新聞の衰退・SNSによる言論の自由・・新聞とは何か?
新聞命(しんぶんいのち)の私としては複雑であるが・・・
先ず以て「ご冥福を祈る」・・読売新聞の主筆・渡辺恒雄氏が逝った。
新聞各紙の渡辺恒雄(ナベツネ)氏に関する惜別の記事を読んだ。
ライバル朝日新聞・「政界の舞台裏を取材する立場でありながら「プレーヤー」も自認し、政治の重鎮議員からの信頼を得て、政治家を閣僚ポストへ推薦することもあった」・・・「中曽根康弘・安倍晋三ら歴代首相と近く権力の距離感についての批判が付き纏った」と果たして辣腕記者と評価できるのかと迫った。

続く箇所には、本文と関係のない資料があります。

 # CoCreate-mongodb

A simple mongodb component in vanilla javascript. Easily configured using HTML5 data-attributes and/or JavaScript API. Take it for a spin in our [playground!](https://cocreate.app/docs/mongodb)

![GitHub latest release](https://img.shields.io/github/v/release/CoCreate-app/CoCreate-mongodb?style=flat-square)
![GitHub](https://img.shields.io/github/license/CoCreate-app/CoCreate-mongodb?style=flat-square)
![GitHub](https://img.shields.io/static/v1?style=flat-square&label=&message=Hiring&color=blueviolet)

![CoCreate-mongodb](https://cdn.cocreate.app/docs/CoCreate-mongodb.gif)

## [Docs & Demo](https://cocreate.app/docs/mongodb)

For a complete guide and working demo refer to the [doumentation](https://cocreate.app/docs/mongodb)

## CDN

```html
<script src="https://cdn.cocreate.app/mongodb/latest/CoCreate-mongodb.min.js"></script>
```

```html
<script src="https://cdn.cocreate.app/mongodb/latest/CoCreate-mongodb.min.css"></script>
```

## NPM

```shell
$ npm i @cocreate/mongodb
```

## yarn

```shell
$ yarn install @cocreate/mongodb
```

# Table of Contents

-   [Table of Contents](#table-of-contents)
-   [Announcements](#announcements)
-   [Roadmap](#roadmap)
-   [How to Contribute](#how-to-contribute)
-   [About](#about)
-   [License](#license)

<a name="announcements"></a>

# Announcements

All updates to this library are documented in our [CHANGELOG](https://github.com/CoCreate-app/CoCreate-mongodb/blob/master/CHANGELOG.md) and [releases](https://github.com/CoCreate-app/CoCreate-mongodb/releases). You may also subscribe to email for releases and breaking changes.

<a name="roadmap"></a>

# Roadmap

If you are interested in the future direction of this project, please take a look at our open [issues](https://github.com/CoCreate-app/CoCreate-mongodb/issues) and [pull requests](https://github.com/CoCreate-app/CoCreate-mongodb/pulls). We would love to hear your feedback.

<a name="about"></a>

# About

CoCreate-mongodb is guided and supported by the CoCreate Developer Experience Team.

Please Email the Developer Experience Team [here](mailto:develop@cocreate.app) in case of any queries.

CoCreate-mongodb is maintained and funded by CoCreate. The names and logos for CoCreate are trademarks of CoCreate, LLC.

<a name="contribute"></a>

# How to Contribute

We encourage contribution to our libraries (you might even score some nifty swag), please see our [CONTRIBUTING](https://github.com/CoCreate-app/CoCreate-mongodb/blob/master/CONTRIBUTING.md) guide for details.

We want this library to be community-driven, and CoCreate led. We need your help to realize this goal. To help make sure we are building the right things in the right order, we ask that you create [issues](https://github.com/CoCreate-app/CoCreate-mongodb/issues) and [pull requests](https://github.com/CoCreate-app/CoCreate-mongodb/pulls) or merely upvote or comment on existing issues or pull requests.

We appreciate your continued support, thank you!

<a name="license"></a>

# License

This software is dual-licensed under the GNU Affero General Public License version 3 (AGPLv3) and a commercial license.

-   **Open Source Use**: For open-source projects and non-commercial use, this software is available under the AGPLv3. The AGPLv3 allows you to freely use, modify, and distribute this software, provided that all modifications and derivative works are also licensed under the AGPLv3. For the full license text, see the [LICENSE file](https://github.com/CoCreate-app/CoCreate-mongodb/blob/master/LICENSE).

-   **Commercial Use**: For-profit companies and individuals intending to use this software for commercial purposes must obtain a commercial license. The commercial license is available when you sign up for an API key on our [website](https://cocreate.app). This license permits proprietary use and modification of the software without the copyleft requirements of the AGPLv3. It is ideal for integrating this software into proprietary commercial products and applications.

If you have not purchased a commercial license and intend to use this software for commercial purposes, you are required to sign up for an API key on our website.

巨人軍のオーナーとして球界を牛耳り、プロ野球の発展貢献に尽力したと各紙はベタ褒めだが果たしてそうか?フリーエージェント制度・ドラフト会議の逆指名などにリーダーシップを発揮したと・・現在の繁栄を築いたとも絶賛だが?巨人軍絶対主義の根底には読売新聞拡販が目的だったのではないか。
真に球界の発展に寄与したとは思い難い。
持論の1リーグ制を強引に推し進め、選手会長がオーナーらとの会談を希望したことに「無礼なことを言うな」「たかが選手じゃないか」と発言、顰蹙を買ったがそれが本音ではなかったかと思う。

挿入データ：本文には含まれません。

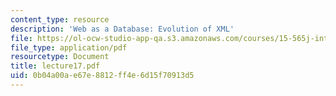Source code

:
 ```yaml
---
content_type: resource
description: 'Web as a Database: Evolution of XML'
file: https://ol-ocw-studio-app-qa.s3.amazonaws.com/courses/15-565j-integrating-esystems-global-information-systems-spring-2002/0b04a00ae67e8812ff4e6d15f70913d5_lecture17.pdf
file_type: application/pdf
resourcetype: Document
title: lecture17.pdf
uid: 0b04a00a-e67e-8812-ff4e-6d15f70913d5
---
```

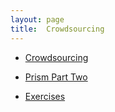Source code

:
 ```yaml
---
layout: page
title:  Crowdsourcing
---
```

* [Crowdsourcing](/book/crowdsourcing/crowdsourcing)

* [Prism Part Two](/book/crowdsourcing/prism-part-two)

* [Exercises](/book/crowdsourcing/exercises)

読売新聞・1000万部突破(1991年)・・・巨大な発行部数をバックに「讀賣憲法改正試案」を発表、社内においても社論に異を唱える者を徹底的に排除。
「世の中を思う方向に持っていこうとしても力がなきゃできないんだ」「俺には1千万部がある」「それで総理も動かせる。政党勢力も思いのままだ、所得税や法人税の引き下げも読売が書いた通りになる。こんな嬉しいことはないわ」
「俺は最後の独裁者だ」と言って憚らぬ・・・これが果たして新聞人だと言えるのか。生涯一記者が笑わせる。
「権力を監視する新聞から」「国家と一体の新聞へ」と変換。
そこには憲法の自由・平等・絶対平和の理念などない。多様な言論と
権力のチェックが新聞の使命だとの意識は微塵も感じられない。
各紙が書かなかったことを最後に二つ申し上げたい。
一つは、渡辺氏が権力を持ち続ける間に、読売は1000万部から、
600万部台に減部になっている。読売だけではない。購読者の落ち込みによって、新聞界は存亡の危機にある。まだ経営に余力がある読売は持ち堪えるだろうが。新聞人として、新聞経営の中核に君臨して、新聞の衰退をなんとかできなかったのか。過去の威光にしがみついただけの晩年であったのではないか。
もう一つは、ネットの台頭である。昨今のSNSでの情報量は、新聞を完全に凌駕している。それ以上に新聞の報道って、ウソは書かないが、知らせないことが異常に多かったのではないか。そんな新聞の政治記事への批判が溢れている。その責任って、読売新聞にはないのか。
二つの疑問を残したまま、戦後民主主義とは何か。